Arrefecimento pontual seguido de mais meses de alta nos preços
O analista de macroeconomia da hEDGEpoint Global Markets, Alef Dias, reforça que o movimento de deflação observado é pontual, fruto não somente das renúncias fiscais e tributárias, mas de retrações no preço da energia desde junho, com uma "combinação muito específica para [o índice de] julho".
Além de limitada, a deflação de julho não deve passar de um número para o consumidor que, todavia, não sentirá alívio efetivo no poder de compra, já corroído pela inflação alta e persistente, apesar da desaceleração.
Para o economista Piter Carvalho, da Valor Investimentos, o elevado índice de dispersão da nossa inflação, de quase 70%, contribui para um cenário de baixa pouco duradoura. "Se um item traz arrefecimento [no índice de preços], os demais fatores continuam. Quem abastece todo dia o carro vai ver que o combustível baixou, mas o leite subiu, os alimentos continuam caros, escola cara, convênio de saúde mais caro, enfim. Além disso, segue a guerra [entre Rússia e Ucrânia], a falta do petróleo, os estoques muito baixos pelo mundo todo. Esses fatores ainda existem, pouco a gente pode fazer [sobre eles], mas muito eles podes interferir nos preços", completa.

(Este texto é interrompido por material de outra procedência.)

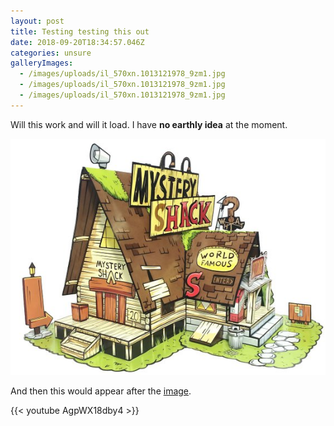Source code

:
 ```yaml
---
layout: post
title: Testing testing this out
date: 2018-09-20T18:34:57.046Z
categories: unsure
galleryImages:
  - /images/uploads/il_570xn.1013121978_9zm1.jpg
  - /images/uploads/il_570xn.1013121978_9zm1.jpg
  - /images/uploads/il_570xn.1013121978_9zm1.jpg
---
```

Will this work and will it load. I have **no earthly idea** at the moment.

![the mystery shack](/images/uploads/il_570xn.1013121978_9zm1.jpg)

And then this would appear after the [image](http://ua.edu).

{{< youtube AgpWX18dby4 >}}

O cenário externo indicado por Carvalho dá a deixa sobre alguns dos elementos que devem alimentar a inflação nos últimos meses do ano. O câmbio é uma das preocupações citadas por Alef Dias, da hEDGEpoint. Segundo ele, "o real teve desde junho um processo de desvalorização por conta do cenário macroeconômico externo. Conforme tenhamos o repasse desse maior custo, principalmente nas nossas importações, a tendência é de que a inflação retome uma ascendente", avalia. O analista relaciona ainda a possibilidade de alta em decorrência de repasse cambial como resultado do período eleitoral e da redução do diferencial de juros do Brasil para outras economias, por exemplo.
Ainda de olhos voltados para fora, a aproximação do inverno europeu carrega riscos de mais pressão sobre combustíveis, em especial o óleo diesel. Com a elevação da demanda na tentativa de substituir o gás russo e a falta de capacidade ociosa para um aumento de oferta, os preços internacionais devem voltar a puxar a inflação, especialmente a partir de dezembro.
De volta ao país, mais um ponto levado em conta na previsão para a continuidade inflacionária do semestre é o pagamento de benefícios temporários por parte do governo federal, encabeçado pelo incremento no Auxílio Brasil. "Setembro, outubro, novembro e dezembro é exatamente o período em que vai serão concedidos esses R$ 200 reais a mais e em conjunto com esse benefício social vem o auxílio-caminhoneiro, auxílio-taxista, tudo isso é recurso injetado na economia em termos de consumo", pondera o economista da XP, Marcelo Pedroso, ainda que o cenário atual seja de pouco aquecimento.
Já em 2023, o fim de medidas temporárias e que se encerram junto com a virada do ano são consideradas inflação certa. Aqui entra, por exemplo, o ICMS zero para combustíveis, que voltam à alíquota máxima de 17% a partir de janeiro.